By Mark Buffalo
Staff Writer
After leaving Carlisle six years ago as head baseball and assistant football coach, B.J. Green is coming home.
Greene, 36, was recently hired as the Carlisle High School principal and athletic director, replacing Brad Horn, who was hired earlier this year to be the new superintendent for the Carlisle School District.
Greene is currently head baseball coach and assistant principal at Smackover High School in south Arkansas.
“I’m very excited,” Greene said in a telephone interview Friday night. “I’m excited for my family. I’m excited that we all get to be in one district. I’m excited to come back to a place where I always felt like was home.
“It’s like I said at the last sports banquet, I’ll always bleed black and gold.”
Greene and his wife of five years, Amanda, have three children. Daughter Maggie, 12, is currently in the sixth grade at El Dorado; son Cole, 4, is in preschool at El Dorado and their youngest son Banks is 2.
Greene left Carlisle in 2012 after five years. He coached the Bison baseball team to 29 wins and a state runner-up finish in 2012. He was an assistant for former football coach Scott Waymire and the Bison finished as state runner-up in 2011.
Greene coached three years at Heber Springs High School before going to Smackover, where he is in the middle of his third year. He earned his master’s degree to become a certified school administrator from Arkansas State University in 2016.
Being an administrator has it’s different challenges than coaching presents, according to Greene.
“The big thing for me, now that I’ve been in an administration for two years at Smackover, in coaching, I just got to deal with a certain few of the athletes,” he said. “As a principal, you get to deal with every student in the building. You get to have a relationship with them. And you get to have a relationship with the teachers, which is something the last two years that I’ve had to learn how to deal with that. It’s not the same as handling kids. You’ve got to handle your staff members completely different.”
Being an athletic director and principal is something that Greene has wanted to do since he started working on his master’s degree.
“Getting to do both of them as the same time is sort of a dream come true, especially in a town like Carlisle, that means so much to me,” Greene said. “I’m excited because I have been a coach for 15 years. I don’t know if that will ever get out of my blood and being able to be AD as well, which I’m blessed that Mr. Horn is going to allow that to happen, I’ll get to work with all the sports.”

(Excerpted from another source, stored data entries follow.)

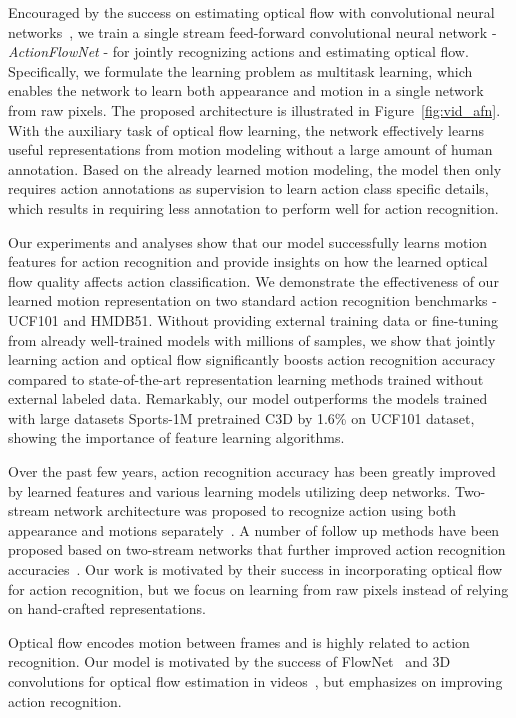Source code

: \documentclass[10pt,twocolumn,letterpaper]{article}
\begin{document}
Encouraged by the success on estimating optical flow with convolutional neural networks~\cite{FischerDIHHGSCB15}, we train a single stream feed-forward convolutional neural network - \mbox{\emph{ActionFlowNet}} - for jointly recognizing actions and estimating optical flow.
Specifically, we formulate the learning problem as multitask learning, which enables the network to learn both appearance and motion in a single network from raw pixels.
The proposed architecture is illustrated in Figure~\ref{fig:vid_afn}.
With the auxiliary task of optical flow learning, the network effectively learns useful representations from motion modeling without a large amount of human annotation.
Based on the already learned motion modeling, the model then only requires action annotations as supervision to learn action class specific details, which results in requiring less annotation to perform well for action recognition.

Our experiments and analyses show that our model successfully learns motion features for action recognition and provide insights on how the learned optical flow quality affects action classification.
We demonstrate the effectiveness of our learned motion representation on two standard action recognition benchmarks - UCF101 and HMDB51.
Without providing external training data or fine-tuning from already well-trained models with millions of samples, we show that jointly learning action and optical flow significantly boosts action recognition accuracy compared to state-of-the-art representation learning methods trained without external labeled data.
Remarkably, our model outperforms the models trained with large datasets Sports-1M pretrained C3D by 1.6\% on UCF101 dataset, showing the importance of feature learning algorithms.

Over the past few years, action recognition accuracy has been greatly improved by learned features and various learning models utilizing deep networks.
Two-stream network architecture was proposed to recognize action using both appearance and motions separately~\cite{simonyanZ14a}.
A number of follow up methods have been proposed based on two-stream networks that further improved action recognition accuracies~\cite{feichtenhofer2016convolutional,wang2016actions,wangXWQLTV16,feichtenhofer2016spatiotemporal,ng2018tdn}.
Our work is motivated by their success in incorporating optical flow for action recognition, but we focus on learning from raw pixels instead of relying on hand-crafted representations.

Optical flow encodes motion between frames and is highly related to action recognition.
Our model is motivated by the success of FlowNet~\cite{FischerDIHHGSCB15} and 3D convolutions for optical flow estimation in videos~\cite{tranbftp16}, but emphasizes on improving action recognition.
\end{document}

Horn said he was glad that Greene accepted the position.
“B.J. is going to be a disciplinarian,” Horn said. “He’s going to deal well with the community and the teachers and students. He things a balance that we need at the high school on the academic side.”
Horn said Greene will work well with assistant principal Rachel Horn, who splits time between the high school and elementary school, working with principal Jason Stewart.
“On the academic side, I want some balance,” Brad Horn said. “I feel strongly that a principal and an assistant principal should compliment each other. Mrs. Horn has been a good addition. She brings some things to the table that I didn’t have or Mr. Stewart has at the elementary school.”
Mr. Horn said that Greene, on the athletic side of things, has “street credibility.”
“He’s gone some knowledge, working under Coach Scott Waymire,” Horn said “I think the things he learned under Coach Waymire are going to help him a great deal.”
Greene is appreciative of Horn offering him the job.
“I’m excited to come back to the community,” he said.
Greene plans to have an athletic handbook for the district.
“I’ve already had a meeting with the teachers,” he said. “At some point in time, I’m going to have a meeting for the coaching staff and create a handbook. But I’m also going to have a meeting as athletic director with the parents and athletes to explain to them that their kids are going to be held to a higher standard.”